*** Block opens ***
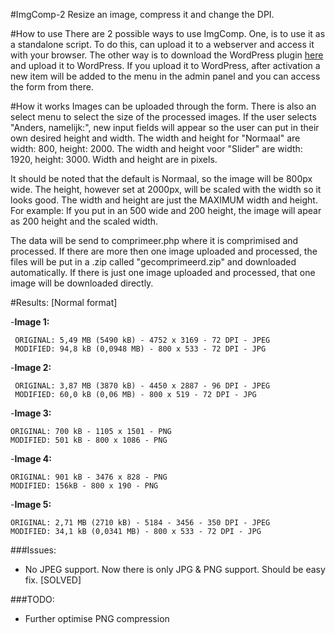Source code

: #ImgComp-2
Resize an image, compress it and change the DPI.

#How to use
There are 2 possible ways to use ImgComp. One, is to use it as a standalone script. To do this, can upload it to a webserver and access it with your browser. The other way is to download the WordPress plugin [here](http://jeroengrooten.nl/ImgComp.zip) and upload it to WordPress. If you upload it to WordPress, after activation a new item will be added to the menu in the admin panel and you can access the form from there.

#How it works
Images can be uploaded through the form. There is also an select menu to select the size of the processed images. 
If the user selects "Anders, namelijk:", new input fields will appear so the user can put in their own desired height and width.
The width and height for "Normaal" are width: 800, height: 2000. The width and height voor "Slider" are width: 1920, height: 3000.
Width and height are in pixels. 

It should be noted that the default is Normaal, so the image will be 800px wide. The height, however set at 2000px, will be scaled with the width so it looks good. The width and height are just the MAXIMUM width and height. 
For example: If you put in an 500 wide and 200 height, the image will apear as 200 height and the scaled width.

The data will be send to comprimeer.php where it is comprimised and processed. 
If there are more then one image uploaded and processed, the files will be put in a .zip called "gecomprimeerd.zip" and downloaded automatically. If there is just one image uploaded and processed, that one image will be downloaded directly.

#Results: 
[Normal format]

-**Image 1:**

     ORIGINAL: 5,49 MB (5490 kB) - 4752 x 3169 - 72 DPI - JPEG
     MODIFIED: 94,8 kB (0,0948 MB) - 800 x 533 - 72 DPI - JPG
    
-**Image 2:**

     ORIGINAL: 3,87 MB (3870 kB) - 4450 x 2887 - 96 DPI - JPEG
     MODIFIED: 60,0 kB (0,06 MB) - 800 x 519 - 72 DPI - JPG
    
    
-**Image 3:** 

    ORIGINAL: 700 kB - 1105 x 1501 - PNG
    MODIFIED: 501 kB - 800 x 1086 - PNG
    
-**Image 4:** 

    ORIGINAL: 901 kB - 3476 x 828 - PNG
    MODIFIED: 156kB - 800 x 190 - PNG
    
-**Image 5:** 

    ORIGINAL: 2,71 MB (2710 kB) - 5184 - 3456 - 350 DPI - JPEG
    MODIFIED: 34,1 kB (0,0341 MB) - 800 x 533 - 72 DPI - JPG



###Issues:
- No JPEG support. Now there is only JPG & PNG support. Should be easy fix. [SOLVED]

###TODO:
- Further optimise PNG compression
*** Block closes ***
## YOUR ASSIGNMENT
Could you restate word for word the lines above from the one containing "ORIGINAL: 700 kB - 1105 x 1501 - PNG" through the one containing "-**Image 5:**", both included, and nothing else?

## OUTPUT FOR THIS TASK
    ORIGINAL: 700 kB - 1105 x 1501 - PNG
    MODIFIED: 501 kB - 800 x 1086 - PNG
    
-**Image 4:** 

    ORIGINAL: 901 kB - 3476 x 828 - PNG
    MODIFIED: 156kB - 800 x 190 - PNG
    
-**Image 5:** 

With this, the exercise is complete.